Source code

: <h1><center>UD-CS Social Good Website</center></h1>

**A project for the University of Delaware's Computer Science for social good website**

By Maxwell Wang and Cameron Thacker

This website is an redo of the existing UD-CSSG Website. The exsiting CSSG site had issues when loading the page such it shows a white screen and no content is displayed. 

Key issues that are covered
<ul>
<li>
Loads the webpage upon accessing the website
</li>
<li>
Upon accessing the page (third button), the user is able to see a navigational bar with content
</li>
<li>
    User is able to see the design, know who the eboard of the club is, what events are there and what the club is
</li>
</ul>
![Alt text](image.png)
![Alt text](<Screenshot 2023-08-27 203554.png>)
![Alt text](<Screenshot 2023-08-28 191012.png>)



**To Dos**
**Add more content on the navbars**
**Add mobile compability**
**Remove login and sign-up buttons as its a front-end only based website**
**********
### TASK ITEM
Copy out each line of the entries that holds "text".

### OUTPUT FOR THIS EXERCISE
![Alt text](image.png)
![Alt text](<Screenshot 2023-08-27 203554.png>)
![Alt text](<Screenshot 2023-08-28 191012.png>)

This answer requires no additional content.